The output is the line holding "but Amplitude-Bounded Regime]" and all lines after it to the end of the records below; restate them unchanged and add nothing.
>>>>>
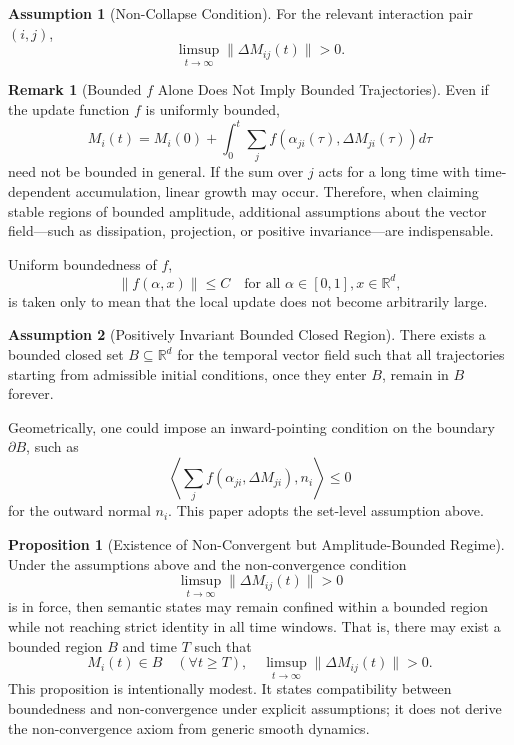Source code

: \documentclass[11pt,a4paper]{article}
\theoremstyle{definition}
\newtheorem{proposition}{Proposition}[section]
\newtheorem{assumption}{Assumption}[section]
\newtheorem{remark}{Remark}[section]
\begin{document}
\begin{assumption}[Non-Collapse Condition]
For the relevant interaction pair $(i,j)$,
\[
\limsup_{t\to\infty}\|\Delta M_{ij}(t)\|>0.
\]
\end{assumption}

\begin{remark}[Bounded $f$ Alone Does Not Imply Bounded Trajectories]
Even if the update function $f$ is uniformly bounded,
\[
M_i(t) = M_i(0) + \int_0^t \sum_j f(\alpha_{ji}(\tau), \Delta M_{ji}(\tau)) d\tau
\]
need not be bounded in general. If the sum over $j$ acts for a long time with time-dependent accumulation, linear growth may occur. Therefore, when claiming stable regions of bounded amplitude, additional assumptions about the vector field---such as dissipation, projection, or positive invariance---are indispensable.

Uniform boundedness of $f$,
\[
\|f(\alpha, x)\| \leq C \quad \text{for all } \alpha \in [0,1], x \in \mathbb{R}^d,
\]
is taken only to mean that the local update does not become arbitrarily large.
\end{remark}

\begin{assumption}[Positively Invariant Bounded Closed Region]
There exists a bounded closed set $B \subseteq \mathbb{R}^d$ for the temporal vector field such that all trajectories starting from admissible initial conditions, once they enter $B$, remain in $B$ forever.

Geometrically, one could impose an inward-pointing condition on the boundary $\partial B$, such as
\[
\left\langle \sum_j f(\alpha_{ji}, \Delta M_{ji}), n_i \right\rangle \leq 0
\]
for the outward normal $n_i$. This paper adopts the set-level assumption above.
\end{assumption}


\begin{proposition}[Existence of Non-Convergent but Amplitude-Bounded Regime]
Under the assumptions above and the non-convergence condition
\[
\limsup_{t \to \infty} \|\Delta M_{ij}(t)\| > 0
\]
is in force, then semantic states may remain confined within a bounded region while not reaching strict identity in all time windows. That is, there may exist a bounded region $B$ and time $T$ such that
\[
M_i(t) \in B \quad (\forall t \geq T), \quad \limsup_{t \to \infty} \|\Delta M_{ij}(t)\| > 0.
\]
This proposition is intentionally modest. It states compatibility between boundedness and non-convergence under explicit assumptions; it does not derive the non-convergence axiom from generic smooth dynamics.
\end{proposition}
\end{document}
<<<<<
=== Answer box ===
\begin{proposition}[Existence of Non-Convergent but Amplitude-Bounded Regime]
Under the assumptions above and the non-convergence condition
\[
\limsup_{t \to \infty} \|\Delta M_{ij}(t)\| > 0
\]
is in force, then semantic states may remain confined within a bounded region while not reaching strict identity in all time windows. That is, there may exist a bounded region $B$ and time $T$ such that
\[
M_i(t) \in B \quad (\forall t \geq T), \quad \limsup_{t \to \infty} \|\Delta M_{ij}(t)\| > 0.
\]
This proposition is intentionally modest. It states compatibility between boundedness and non-convergence under explicit assumptions; it does not derive the non-convergence axiom from generic smooth dynamics.
\end{proposition}
\end{document}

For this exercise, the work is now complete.